Rendered images with source text:
※ ※ ※

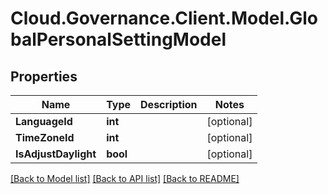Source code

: # Cloud.Governance.Client.Model.GlobalPersonalSettingModel
## Properties

Name | Type | Description | Notes
------------ | ------------- | ------------- | -------------
**LanguageId** | **int** |  | [optional] 
**TimeZoneId** | **int** |  | [optional] 
**IsAdjustDaylight** | **bool** |  | [optional] 

[[Back to Model list]](../README.md#documentation-for-models) [[Back to API list]](../README.md#documentation-for-api-endpoints) [[Back to README]](../README.md)

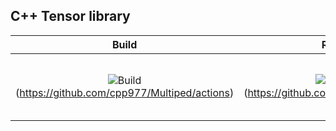 ## C++ Tensor library
|Build   	|  Release Test | Tests | 	Coverage | License |
|:-:	|:-:	| :-: | :-: | :-: |
|![Build](https://github.com/cpp977/Multiped/workflows/Build/badge.svg)(https://github.com/cpp977/Multiped/actions)|![Release Tests](https://github.com/cpp977/Multiped/workflows/Tests/badge.svg)(https://github.com/cpp977/Multiped/actions)|[![<cpp977>](https://circleci.com/gh/cpp977/Multiped.svg?style=shield&circle-token=3f4cb5329830253f59bafcc47fa4b309ca78dc2d)](https://app.circleci.com/pipelines/github/cpp977)|[![codecov](https://codecov.io/gh/cpp977/Multiped/branch/master/graph/badge.svg?token=MRQLD834VO)](https://codecov.io/gh/cpp977/Multiped)| [![License: MIT](https://img.shields.io/badge/License-MIT-yellow.svg)](https://opensource.org/licenses/MIT)[![License: GPL v3](https://img.shields.io/badge/License-GPLv3-blue.svg)](https://www.gnu.org/licenses/gpl-3.0)|





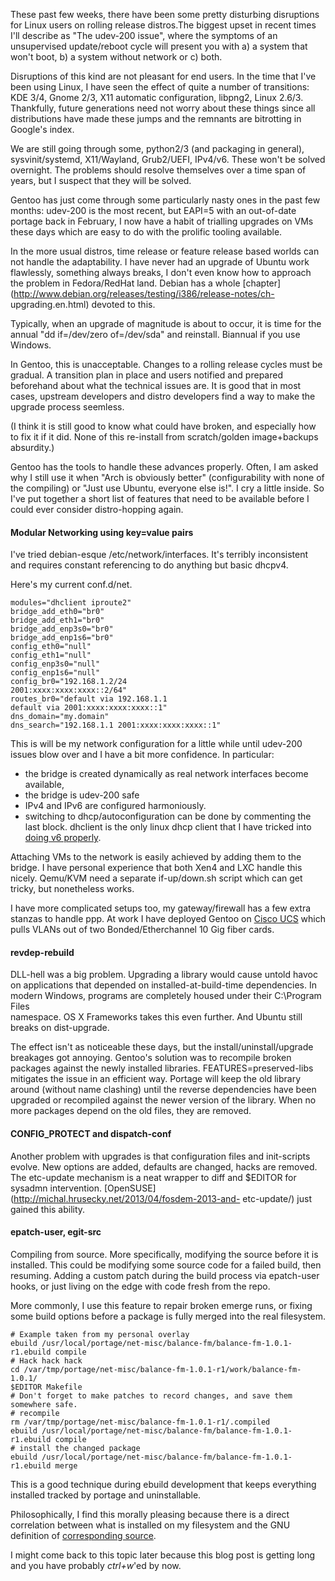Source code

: These past few weeks, there have been some pretty disturbing disruptions for
Linux users on rolling release distros.The biggest upset in recent times I'll
describe as "The udev-200 issue", where the symptoms of an unsupervised
update/reboot cycle will present you with a) a system that won't boot, b) a
system without network or c) both.

Disruptions of this kind are not pleasant for end users. In the time that I've
been using Linux, I have seen the effect of quite a number of transitions: KDE
3/4, Gnome 2/3, X11 automatic configuration, libpng2, Linux 2.6/3. Thankfully,
future generations need not worry about these things since all distributions
have made these jumps and the remnants are bitrotting in Google's index.

We are still going through some, python2/3 (and packaging in general),
sysvinit/systemd, X11/Wayland, Grub2/UEFI, IPv4/v6. These won't be solved
overnight. The problems should resolve themselves over a time span of years,
but I suspect that they will be solved.

Gentoo has just come through some particularly nasty ones in the past few
months: udev-200 is the most recent, but EAPI=5 with an out-of-date portage
back in February, I now have a habit of trialling upgrades on VMs these days
which are easy to do with the prolific tooling available.

In the more usual distros, time release or feature release based worlds can
not handle the adaptability. I have never had an upgrade of Ubuntu work
flawlessly, something always breaks, I don't even know how to approach the
problem in Fedora/RedHat land. Debian has a whole
[chapter](http://www.debian.org/releases/testing/i386/release-notes/ch-
upgrading.en.html) devoted to this.

Typically, when an upgrade of magnitude is about to occur, it is time for the
annual "dd if=/dev/zero of=/dev/sda" and reinstall. Biannual if you use
Windows.

In Gentoo, this is unacceptable. Changes to a rolling release cycles must be
gradual. A transition plan in place and users notified and prepared beforehand
about what the technical issues are. It is good that in most cases, upstream
developers and distro developers find a way to make the upgrade process
seemless.

(I think it is still good to know what could have broken, and especially how
to fix it if it did. None of this re-install from scratch/golden image+backups
absurdity.)

Gentoo has the tools to handle these advances properly. Often, I am asked why
I still use it when "Arch is obviously better" (configurability with none of
the compiling) or "Just use Ubuntu, everyone else is!". I cry a little inside.
So I've put together a short list of features that need to be available before
I could ever consider distro-hopping again.  

#### Modular Networking using key=value pairs

  
I've tried debian-esque /etc/network/interfaces. It's terribly inconsistent
and requires constant referencing to do anything but basic dhcpv4.

Here's my current conf.d/net.  

    modules="dhclient iproute2"
    bridge_add_eth0="br0"  
    bridge_add_eth1="br0"  
    bridge_add_enp3s0="br0"  
    bridge_add_enp1s6="br0"
    config_eth0="null"  
    config_eth1="null"  
    config_enp3s0="null"  
    config_enp1s6="null"
    config_br0="192.168.1.2/24  
    2001:xxxx:xxxx:xxxx::2/64"  
    routes_br0="default via 192.168.1.1  
    default via 2001:xxxx:xxxx:xxxx::1"  
    dns_domain="my.domain"  
    dns_search="192.168.1.1 2001:xxxx:xxxx:xxxx::1"

  
This is will be my network configuration for a little while until udev-200
issues blow over and I have a bit more confidence. In particular:  

  
  * the bridge is created dynamically as real network interfaces become available,
  * the bridge is udev-200 safe
  * IPv4 and IPv6 are configured harmoniously.
  * switching to dhcp/autoconfiguration can be done by commenting the last block. dhclient is the only linux dhcp client that I have tricked into [doing v6 properly](http://bencord0.wordpress.com/2012/10/10/dhcpv6/).
  
Attaching VMs to the network is easily achieved by adding them to the bridge.
I have personal experience that both Xen4 and LXC handle this nicely. Qemu/KVM
need a separate if-up/down.sh script which can get tricky, but nonetheless
works.

I have more complicated setups too, my gateway/firewall has a few extra
stanzas to handle ppp. At work I have deployed Gentoo on [Cisco
UCS](http://www.cisco.com/en/US/products/ps10265/index.html) which pulls VLANs
out of two Bonded/Etherchannel 10 Gig fiber cards.  

#### revdep-rebuild

DLL-hell was a big problem. Upgrading a library would cause untold havoc on
applications that depended on installed-at-build-time dependencies. In modern
Windows, programs are completely housed under their C:\Program Files\
namespace. OS X Frameworks takes this even further. And Ubuntu still breaks on
dist-upgrade.

The effect isn't as noticeable these days, but the install/uninstall/upgrade
breakages got annoying. Gentoo's solution was to recompile broken packages
against the newly installed libraries. FEATURES=preserved-libs mitigates the
issue in an efficient way. Portage will keep the old library around (without
name clashing) until the reverse dependencies have been upgraded or recompiled
against the newer version of the library. When no more packages depend on the
old files, they are removed.  

#### CONFIG_PROTECT and dispatch-conf

  
Another problem with upgrades is that configuration files and init-scripts
evolve. New options are added, defaults are changed, hacks are removed. The
etc-update mechanism is a neat wrapper to diff and $EDITOR for sysadmn
intervention. [OpenSUSE](http://michal.hrusecky.net/2013/04/fosdem-2013-and-
etc-update/) just gained this ability.  

#### epatch-user, egit-src

  
Compiling from source. More specifically, modifying the source before it is
installed. This could be modifying some source code for a failed build, then
resuming. Adding a custom patch during the build process via epatch-user
hooks, or just living on the edge with code fresh from the repo.

More commonly, I use this feature to repair broken emerge runs, or fixing some
build options before a package is fully merged into the real filesystem.  

    # Example taken from my personal overlay  
    ebuild /usr/local/portage/net-misc/balance-fm/balance-fm-1.0.1-r1.ebuild compile
    # Hack hack hack  
    cd /var/tmp/portage/net-misc/balance-fm-1.0.1-r1/work/balance-fm-1.0.1/  
    $EDITOR Makefile  
    # Don't forget to make patches to record changes, and save them somewhere safe.
    # recompile  
    rm /var/tmp/portage/net-misc/balance-fm-1.0.1-r1/.compiled  
    ebuild /usr/local/portage/net-misc/balance-fm/balance-fm-1.0.1-r1.ebuild compile
    # install the changed package  
    ebuild /usr/local/portage/net-misc/balance-fm/balance-fm-1.0.1-r1.ebuild merge

  
This is a good technique during ebuild development that keeps everything
installed tracked by portage and uninstallable.

Philosophically, I find this morally pleasing because there is a direct
correlation between what is installed on my filesystem and the GNU definition
of [corresponding source](http://gpl-violations.org/faq/sourcecode-faq.html).

I might come back to this topic later because this blog post is getting long
and you have probably _ctrl+w_'ed by now.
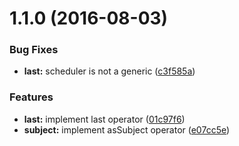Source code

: <a name="1.1.0"></a>
# 1.1.0 (2016-08-03)


### Bug Fixes

* **last:** scheduler is not a generic ([c3f585a](https://github.com/TylorS/tempest/commit/c3f585a))


### Features

* **last:** implement last operator ([01c97f6](https://github.com/TylorS/tempest/commit/01c97f6))
* **subject:** implement asSubject operator ([e07cc5e](https://github.com/TylorS/tempest/commit/e07cc5e))



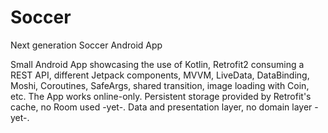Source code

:# Soccer
Next generation Soccer Android App

Small Android App showcasing the use of Kotlin, Retrofit2 consuming a REST API, different Jetpack components, MVVM, LiveData, DataBinding, Moshi, Coroutines, SafeArgs, shared transition, image loading with Coin, etc. The App works online-only. Persistent storage provided by Retrofit's cache, no Room used -yet-.
Data and presentation layer, no domain layer -yet-.
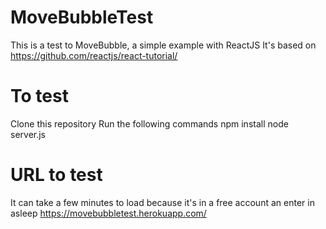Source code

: # MoveBubbleTest

This is a test to MoveBubble, a simple example with ReactJS
It's based on
  https://github.com/reactjs/react-tutorial/


# To test
  Clone this repository
  Run the following commands
    npm install
    node server.js

# URL to test
  It can take a few minutes to load because it's in a free account an enter in asleep
  https://movebubbletest.herokuapp.com/
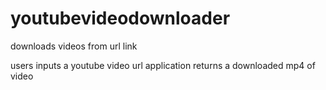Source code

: # youtubevideodownloader
downloads videos from url link

users inputs a youtube video url
application returns a downloaded mp4 of video

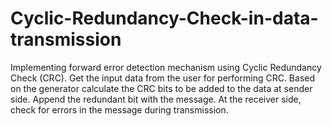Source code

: # Cyclic-Redundancy-Check-in-data-transmission
Implementing forward error detection mechanism using Cyclic Redundancy Check (CRC). Get the input data from the user for performing CRC. Based on the generator calculate the CRC bits to be added to the data at sender side. Append the redundant bit with the message. At the receiver side, check for errors in the message during transmission.
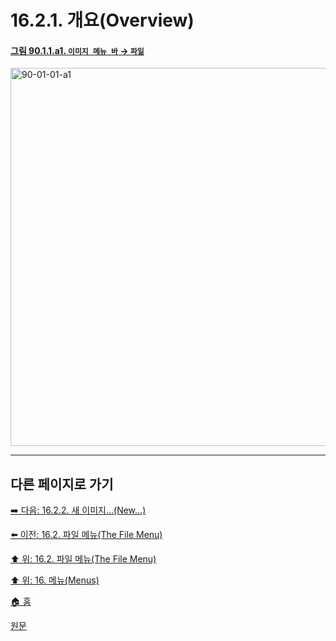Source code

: # 16.2.1. 개요(Overview)

<a id="90-01-01-a1"></a>

#### [그림 90.1.1.a1. `이미지 메뉴 바` → `파일`](./90-01-01-00-file.md#90-01-01-a1)
<img width="980" height="605" alt="90-01-01-a1" src="https://github.com/user-attachments/assets/6b7f21be-5170-4f22-aff7-fcbed5890f9d" />

***

## 다른 페이지로 가기

[➡️ 다음: 16.2.2. 새 이미지...(New...)](./16-02-02-00-new.md)

[⬅️ 이전: 16.2. 파일 메뉴(The File Menu)](./16-02-00-the-file-menu.md)

[⬆️ 위: 16.2. 파일 메뉴(The File Menu)](./16-02-00-the-file-menu.md)

[⬆️ 위: 16. 메뉴(Menus)](./16-00-menus.md)

[🏠 홈](./00-home.md)

[원문](https://docs.gimp.org/2.10/ko/gimp-file-menu.html#gimp-file-introduction)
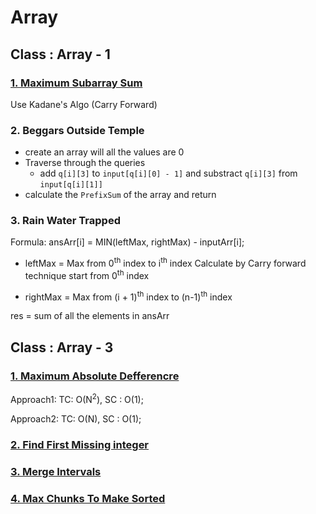 # Array

## Class : Array - 1 

### [1. Maximum Subarray Sum](https://leetcode.com/problems/maximum-subarray/)

Use Kadane's  Algo (Carry Forward)

### 2. Beggars Outside Temple
- create an array will all the values are 0
- Traverse through the queries 
  - add `q[i][3]` to `input[q[i][0] - 1]` and substract `q[i][3]` from `input[q[i][1]]`
- calculate the `PrefixSum` of the array and return

### 3. Rain Water Trapped

Formula: ansArr[i] = MIN(leftMax, rightMax) - inputArr[i];

- leftMax = Max from 0<sup>th</sup> index to i<sup>th</sup> index
Calculate by Carry forward technique start from 0<sup>th</sup> index

- rightMax = Max from (i + 1)<sup>th</sup> index to (n-1)<sup>th</sup> index

res = sum of all the elements in ansArr


## Class : Array - 3

### [1. Maximum Absolute Defferencre](https://www.interviewbit.com/problems/maximum-absolute-difference/)

Approach1: TC: O(N<sup>2</sup>), SC : O(1);

Approach2: TC: O(N), SC : O(1);


### [2. Find First Missing integer](https://leetcode.com/problems/first-missing-positive/submissions/)


### [3. Merge Intervals](https://leetcode.com/problems/first-missing-positive/submissions/)


### [4. Max Chunks To Make Sorted](https://leetcode.com/problems/max-chunks-to-make-sorted/)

※ ※ ※

What you should do: Output should consist of the lines above from the one with "# Example taken" down to the one with "Next generation Soccer Android App", exact and without pictures.

Response to the exercise:
    # Example taken from my personal overlay  
    ebuild /usr/local/portage/net-misc/balance-fm/balance-fm-1.0.1-r1.ebuild compile
    # Hack hack hack  
    cd /var/tmp/portage/net-misc/balance-fm-1.0.1-r1/work/balance-fm-1.0.1/  
    $EDITOR Makefile  
    # Don't forget to make patches to record changes, and save them somewhere safe.
    # recompile  
    rm /var/tmp/portage/net-misc/balance-fm-1.0.1-r1/.compiled  
    ebuild /usr/local/portage/net-misc/balance-fm/balance-fm-1.0.1-r1.ebuild compile
    # install the changed package  
    ebuild /usr/local/portage/net-misc/balance-fm/balance-fm-1.0.1-r1.ebuild merge

  
This is a good technique during ebuild development that keeps everything
installed tracked by portage and uninstallable.

Philosophically, I find this morally pleasing because there is a direct
correlation between what is installed on my filesystem and the GNU definition
of [corresponding source](http://gpl-violations.org/faq/sourcecode-faq.html).

I might come back to this topic later because this blog post is getting long
and you have probably _ctrl+w_'ed by now.
Source code

: <a name="1.1.0"></a>
# 1.1.0 (2016-08-03)


### Bug Fixes

* **last:** scheduler is not a generic ([c3f585a](https://github.com/TylorS/tempest/commit/c3f585a))


### Features

* **last:** implement last operator ([01c97f6](https://github.com/TylorS/tempest/commit/01c97f6))
* **subject:** implement asSubject operator ([e07cc5e](https://github.com/TylorS/tempest/commit/e07cc5e))



Source code

:# Soccer
Next generation Soccer Android App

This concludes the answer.